» **WHAT YOU ARE ASKED TO DO**:
Each entry must be returned exactly. None may be omitted.
== Segment start ==
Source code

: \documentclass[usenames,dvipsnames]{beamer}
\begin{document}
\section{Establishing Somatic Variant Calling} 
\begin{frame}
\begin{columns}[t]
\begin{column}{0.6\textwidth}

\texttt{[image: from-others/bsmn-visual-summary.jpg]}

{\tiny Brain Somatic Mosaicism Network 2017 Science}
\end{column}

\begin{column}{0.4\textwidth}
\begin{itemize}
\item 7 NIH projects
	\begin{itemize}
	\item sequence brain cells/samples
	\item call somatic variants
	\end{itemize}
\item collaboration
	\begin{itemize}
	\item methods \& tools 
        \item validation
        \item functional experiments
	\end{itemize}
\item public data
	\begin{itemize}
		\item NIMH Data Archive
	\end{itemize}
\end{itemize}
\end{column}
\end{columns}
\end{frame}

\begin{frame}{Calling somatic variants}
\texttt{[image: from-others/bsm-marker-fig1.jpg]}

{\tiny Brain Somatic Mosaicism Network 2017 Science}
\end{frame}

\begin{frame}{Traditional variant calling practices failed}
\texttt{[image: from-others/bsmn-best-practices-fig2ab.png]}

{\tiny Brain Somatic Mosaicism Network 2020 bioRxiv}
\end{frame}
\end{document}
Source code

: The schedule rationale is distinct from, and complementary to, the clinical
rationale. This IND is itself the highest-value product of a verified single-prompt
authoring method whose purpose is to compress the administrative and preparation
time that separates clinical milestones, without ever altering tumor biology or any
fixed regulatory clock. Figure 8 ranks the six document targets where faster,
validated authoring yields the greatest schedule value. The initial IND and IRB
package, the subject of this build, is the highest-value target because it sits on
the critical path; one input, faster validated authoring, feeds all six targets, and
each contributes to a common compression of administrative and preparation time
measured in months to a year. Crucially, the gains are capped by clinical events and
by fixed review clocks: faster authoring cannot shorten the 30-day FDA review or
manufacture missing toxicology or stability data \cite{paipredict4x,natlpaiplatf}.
== Segment end ==
» **TASK OUTPUT**:
Source code

: \documentclass[usenames,dvipsnames]{beamer}
\begin{document}
\section{Establishing Somatic Variant Calling} 
\begin{frame}
\begin{columns}[t]
\begin{column}{0.6\textwidth}

\texttt{[image: from-others/bsmn-visual-summary.jpg]}

{\tiny Brain Somatic Mosaicism Network 2017 Science}
\end{column}

\begin{column}{0.4\textwidth}
\begin{itemize}
\item 7 NIH projects
	\begin{itemize}
	\item sequence brain cells/samples
	\item call somatic variants
	\end{itemize}
\item collaboration
	\begin{itemize}
	\item methods \& tools 
        \item validation
        \item functional experiments
	\end{itemize}
\item public data
	\begin{itemize}
		\item NIMH Data Archive
	\end{itemize}
\end{itemize}
\end{column}
\end{columns}
\end{frame}

\begin{frame}{Calling somatic variants}
\texttt{[image: from-others/bsm-marker-fig1.jpg]}

{\tiny Brain Somatic Mosaicism Network 2017 Science}
\end{frame}

\begin{frame}{Traditional variant calling practices failed}
\texttt{[image: from-others/bsmn-best-practices-fig2ab.png]}

{\tiny Brain Somatic Mosaicism Network 2020 bioRxiv}
\end{frame}
\end{document}
Source code

: The schedule rationale is distinct from, and complementary to, the clinical
rationale. This IND is itself the highest-value product of a verified single-prompt
authoring method whose purpose is to compress the administrative and preparation
time that separates clinical milestones, without ever altering tumor biology or any
fixed regulatory clock. Figure 8 ranks the six document targets where faster,
validated authoring yields the greatest schedule value. The initial IND and IRB
package, the subject of this build, is the highest-value target because it sits on
the critical path; one input, faster validated authoring, feeds all six targets, and
each contributes to a common compression of administrative and preparation time
measured in months to a year. Crucially, the gains are capped by clinical events and
by fixed review clocks: faster authoring cannot shorten the 30-day FDA review or
manufacture missing toxicology or stability data \cite{paipredict4x,natlpaiplatf}.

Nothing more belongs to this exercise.